Saturday, November 11, 2017

11/11/17 Weekend Check-In

November 11, 1887, 130 years ago today, 4 people were hung for their participation in the efforts to create an 8 hour work day that we take for granted now. Turns out they were not truly proven guilty. The 8 hour day which is clearly seen as a right now wasn't being blocked by foreign invaders. It was blocked by US business interests and our government, supported by armed forces such as police, state militias, and on occasion federal troops. I think it is important to remember this.


What I lifted today:
Deadlifts 180 pounds for three sets of 5 and one set of 10.
Squats 150 pounds for three sets of 5 and one set of 10.
Incline Bench Press 120 pounds for three sets of 5 and one set of 8. I paused at the bottom to try and get that type of form down for this.
Assisted Pull-Up -30 pounds for three sets of 5 and one set of 9.
Overhead Press 55 pounds for three sets of 5 and one set of 12. I used slow eccentric on the last set.
Dumbbell Curls 50 pounds for three sets of 5 and one set of 12.

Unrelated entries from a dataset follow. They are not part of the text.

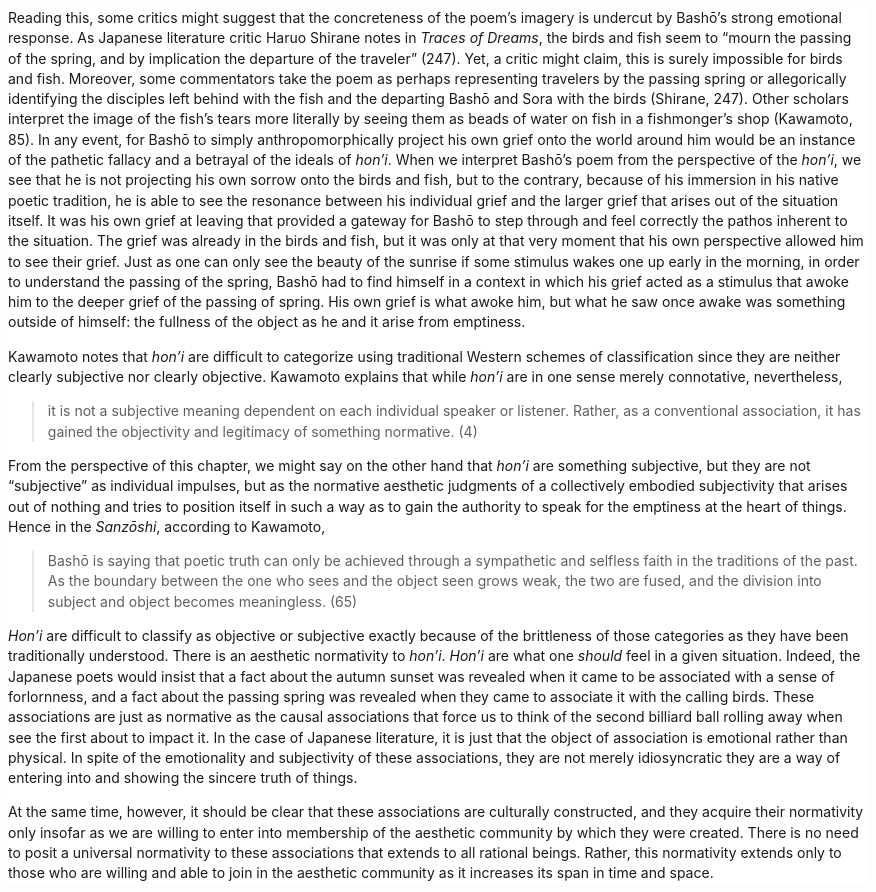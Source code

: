 [^fn4-18]: Translation here is from Keene, _The Narrow Road to Oku_, 23.

Reading this, some critics might suggest that the concreteness of the poem’s imagery is undercut by Bashō’s strong emotional response. As Japanese literature critic Haruo Shirane notes in _Traces of Dreams_, the birds and fish seem to “mourn the passing of the spring, and by implication the departure of the traveler” (247). Yet, a critic might claim, this is surely impossible for birds and fish. Moreover, some commentators take the poem as perhaps representing travelers by the passing spring or allegorically identifying the disciples left behind with the fish and the departing Bashō and Sora with the birds (Shirane, 247). Other scholars interpret the image of the fish’s tears more literally by seeing them as beads of water on fish in a fishmonger’s shop (Kawamoto, 85). In any event, for Bashō to simply anthropomorphically project his own grief onto the world around him would be an instance of the pathetic fallacy and a betrayal of the ideals of _hon’i_. When we interpret Bashō’s poem from the perspective of the _hon’i_, we see that he is not projecting his own sorrow onto the birds and fish, but to the contrary, because of his immersion in his native poetic tradition, he is able to see the resonance between his individual grief and the larger grief that arises out of the situation itself. It was his own grief at leaving that provided a gateway for Bashō to step through and feel correctly the pathos inherent to the situation. The grief was already in the birds and fish, but it was only at that very moment that his own perspective allowed him to see their grief. Just as one can only see the beauty of the sunrise if some stimulus wakes one up early in the morning, in order to understand the passing of the spring, Bashō had to find himself in a context in which his grief acted as a stimulus that awoke him to the deeper grief of the passing of spring. His own grief is what awoke him, but what he saw once awake was something outside of himself: the fullness of the object as he and it arise from emptiness.

Kawamoto notes that _hon’i_ are difficult to categorize using traditional Western schemes of classification since they are neither clearly subjective nor clearly objective. Kawamoto explains that while _hon’i_ are in one sense merely connotative, nevertheless,

> it is not a subjective meaning dependent on each individual speaker or listener. Rather, as a conventional association, it has gained the objectivity and legitimacy of something normative. (4)

From the perspective of this chapter, we might say on the other hand that _hon’i_ are something subjective, but they are not “subjective” as individual impulses, but as the normative aesthetic judgments of a collectively embodied subjectivity that arises out of nothing and tries to position itself in such a way as to gain the authority to speak for the emptiness at the heart of things. Hence in the _Sanzōshi_, according to Kawamoto,

> Bashō is saying that poetic truth can only be achieved through a sympathetic and selfless faith in the traditions of the past. As the boundary between the one who sees and the object seen grows weak, the two are fused, and the division into subject and object becomes meaningless. (65)

_Hon’i_ are difficult to classify as objective or subjective exactly because of the brittleness of those categories as they have been traditionally understood. There is an aesthetic normativity to _hon’i_. _Hon’i_ are what one _should_ feel in a given situation. Indeed, the Japanese poets would insist that a fact about the autumn sunset was revealed when it came to be associated with a sense of forlornness, and a fact about the passing spring was revealed when they came to associate it with the calling birds. These associations are just as normative as the causal associations that force us to think of the second billiard ball rolling away when see the first about to impact it. In the case of Japanese literature, it is just that the object of association is emotional rather than physical. In spite of the emotionality and subjectivity of these associations, they are not merely idiosyncratic they are a way of entering into and showing the sincere truth of things.

At the same time, however, it should be clear that these associations are culturally constructed, and they acquire their normativity only insofar as we are willing to enter into membership of the aesthetic community by which they were created. There is no need to posit a universal normativity to these associations that extends to all rational beings. Rather, this normativity extends only to those who are willing and able to join in the aesthetic community as it increases its span in time and space.


[sa]: lang:sa
[zh]: lang:zh
[ja]: lang:ja
[sc]: class:smallcaps
[el]: lang:el
[de]: lang:de
[fr]: lang:fr
[la]: lang:la
[^fn4-minus]: Recall Stephen Pepper’s distinction between “particular immediate experience” and “the judgment of esthetic taste” mentioned in the last chapter (“The Esthetic Object,” 477).
[^fn4-0]: In _Climate and Culture_, which is Bownas’s translation of the work I refer to elsewhere as Watsuji’s _Milieu_.
[^fn4-1]: The character for _tai_ in _shutai_ was written as [體][zh] in the pre-war orthography, which reflects the close connection between the physical body and Confucian _li_ [禮][zh] (ritual propriety). In post-war Japanese orthography and mainland Chinese simplified characters, _tai_ was standardized as [体][zh], which had existed beforehand as a handwritten variant. This way of writing _tai_ is meant to show that the body is the root ([本][zh]) of the person ([人][zh]).
[^fn4-2]: Sakai, *Translation and Subjectivity*, 213, n. 4 notes that the interest in _shutai_ expressed by Watsuji and others can be traced to Nishida, especially _Nishida Kitarō Zenshū_ 6:341--427.
[^fn4-pre3]: ∞Chinese aesthetics?
[^fn4-3]: Space restrictions do not permit the elaboration of the parallel here, but attentive readers will note the similarity between this and Wittgenstein’s remarks concerning the importance of our “forms of life” to understanding one another. “If a lion could talk, we could not understand him” (*Philosophical Investigations*, 190). “What has to be accepted, the given, is---so one could say---_forms of life_” (192).
[^fn4-3b]: _Milieu_ is _Fūdo_ [風土][ja], 1935, WTZ 8:1--256. Geoffrey Bownas translated it into English under the title _Climate and Culture_. The position of this book within Watsuji’s career will be discussed at greater length in chapter five.
[^fn4-food]: Pollan?∞
[^fn4a]: Watsuji explains this in both _Study of Ethics_, WTZ 10:23f and “The Question of the Japanese Language and Philosophy,” WTZ 4:547ff.
[^fn4b]: “The Question of the Japanese Language and Philosophy” is _Nihongo to Tetsugaku no Mondai_ [日本語と哲学の問題][ja], WTZ 4:506--51, part of _Study of the History of the Japanese Spirit, Continued_, _Zoku Nihon Seishin-Shi Kenkyū_ [続日本精神史研究][ja] (1935).
[^fn4c]: A similar explanation can be made out of the modern standard Mandarin *you* [有][zh], “to exist.” The earliest forms of the character [有][zh] depict a hand holding meat, and the connection between existence and human possession has been maintained in latter usages.
[^fn4-4]: Whitehead’s sarcastic rebuttal to the doctrine of secondary qualities in _Science and the Modern World_ is close to definitive: “The poets are entirely mistaken. They should address their lyrics to themselves, and should turn them into odes of self-congratulation on the excellency of the human mind. Nature is a dull affair, soundless, scentless, colorless; merely the hurrying of material, endlessly, meaninglessly” (54). Everyday experience so throughly refutes this colorless view of nature that the doctrine of secondary qualities must either be somehow flawed or our everyday experience has no purchase on the world as it is.
[^fn4-8]: For what it’s worth, even in traditional existential ethics, the substantiality of the individual tends to dissolve in the face of some great whole, such as God in Christian existentialism or Nothingness/the Absurd for atheistic existentialism (cf. WTZ 10:85). Watsuji’s innovation is to see that if we insist on the vertical permeability of the self, there is no equally good reason not to allow for the horizontal permeability of the self.
[^fn4-9]: Kwong-Loi Shun, _Mencius and Early Chinese Thought_, 94--112 is a good starting point for this and other debates surrounding the interpretation of the _Mencius_. Shun defends an interpretation “which takes the internality of _yi_ [[義][zh]] to be the claim that one’s recognition of what is _yi_ derives from certain features of the heart/mind” (103--4).
[^fn4f]: My translation of _Mencius_ 6A.5, “[冬日則飲湯，夏日則飲水，然則飲食亦在外也？][zh]”
[^fn4g]: “Aspiration” is English in the original, but Bernard Bernier speculates Watsuji uses it as “the English rendition of _[Nachhängen][de]_, a word used by Heidegger in the sense of ‘projection from inside toward’ something” (_National Communion_, 100, n. 10). On the other hand, compare _Book of Changes_, _Xici_ 5, “The unifying of *yin* and unifying of *yang* is called *dao* and the continuity thereof is good” ([一陰一陽之謂道，繼之者善也][zh]). Whether Watsuji had this particular passage in mind or not, his ethical vision shares with _Book of Changes_ the worldview that goodness resides in the development of novelty, not the achievement of a particular final state.∞
[^fn4-10]: Whitehead writes in _Adventures of Ideas_, “the perfection of Beauty is defined as being the perfection of Harmony; and the perfection of Harmony is defined in terms of perfection of Subjective Form in detail and in final synthesis” (252--3). A full comparison to Whitehead cannot be made here, but this coincides with the core of my argument. The highest fullness arises when each element is arranged in a form that gives greater meaning and depth to the whole without thereby giving up its individuality as an element.∞ 
[^fn4-11]: _Ki ai_ is also a term used in martial arts meaning roughly focusing one’s fighting spirit.
[^fn4d]: Graham Mayeda also criticizes Watsuji’s supposed symmetrically in _Time, Space, and Ethics_, 93--7. Frankly, I am unsure why Mayeda takes Watsuji’s concept of relationality to be symmetric, and I believe he crucially misreads Watsuji’s example of the relation between a writer and reader (WTZ 10:53--5). Watsuji’s emphasis is on co-arising out of an asymmetric relationship. A writer is not a reader, but a writer would not write without the potential for a reader (in the limiting case, his or her future self). A reader is not a writer, but a reader could not exist without a writer. Neither readers nor writers could exist without the institution of literacy, but the collective institution of literacy is composed of individually literate persons. Hence the relationship between writers, readers, and literacy is throughly asymmetric but mutually entailing. Reading this relationship as intended to be not just mutually limiting but *symmetrical* requires us to attribute an uncharitably gross error to Watsuji while ignoring his valorization of asymmetry elsewhere in his writings.∞Does space make symmetry?
[^fn4-12]: Bashō is now often referred to as a haiku poet (including by Blyth below), but readers should bear in mind that this designation is anachronistic. In Bashō’s time, the initial verse of a linked verse sequence was referred to as a *hokku* [発句][ja]. The term *haiku* [俳句][ja] was coined by Masaoka Shiki ([正岡 子規][ja], 1867--1902) to refer to *hokku* that exist independently from a linked verse sequence. While Bashō certainly wrote what we would now call haiku, to properly understand his career it is important to recall that he considered himself a master of *renga*, not merely isolated verse. Makoto Ueda comments in _Matsuo Bashō_, “It can be argued that he poured more energy into renku than into haiku” (70).
[^fn4-13]: Translation taken from Blyth, _Haiku_, 127.
[^fn4e]: Famously, Bashō died while traveling. His final poem is [旅に病で夢は枯野をかけ廻る][ja], _tabi ni yande / yume wa kareno wo / kake-meguru_, “Sick on a journey / my dreams meander / in withered fields.”
[^fn4-15]: Kawamoto, 61. Oscar Wilde’s famous remark is “There may have been fogs for centuries in London. I dare say there were. But no one saw them, and so we do not know anything about them. They did not exist till Art had invented them” (Kawamoto, 10 and Wilde, 41). For further discussion of this quotation, see chapter six.
[^fn4-14]: My translation here and below.
[^fn4-16]: My translation. Original in [Nose][sc] Asaji, *Sanzōshi hyōshaku*, 97--8. Cf. Kawamoto, 64.
[^fn4-17]: Translation from Watson, _The Selected Poems of Du Fu_, 30.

It was nice to run into people at the gym that I know and they asked for some help with Deadlifts. I'm not the best but gave some basic advice and support.

For this coming week: Deadlifts 185 pounds
Squats 155 pounds
Incline Bench Press 125 pounds
Assisted Pull-Up -25 pounds
Overhead Press 55 pounds
Dumbbell Curls 55 pounds

ABOUT THE BLOG: This blog started years ago to talk about self-care and weightlifting. It stopped for a few years. It was been restarted when I was told that I was diabetic. I had an A1C of 9.3. A1C is an estimate of your blood sugar level over the last 3 months and 6.5 is pre-diabetic, and usually over 7 is considered diabetic. In March I was re-tested and my A1C was 5.0! That's below pre-diabetic (so, essentially non-diabetic). It was nice to have my doctor say, "you used to be diabetic." I'm still working on improving my insulin sensitivity and not thinking I'm out of the woods yet. My September retest came back with and A1C of 4.9. It is exciting

The results were from diet and exercise. Here is a quick summary of how I responded to being diagnosed as diabetic. I'm going to post this review every so often. Mostly when I post the blog to Twitter or Facebook.

My lifting approach was to gain muscle to help with insulin sensitivity so I focused on compound exercises mostly (deadlift, bench, squat, overhead press) with some other things to round out lat pulldowns, rows, and side lateral raises. I'm currently still doing full body for some muscle development and more focused on strength for a few months. That's why I'm doing 4 sets of 5 instead of 3 sets of 8 or more.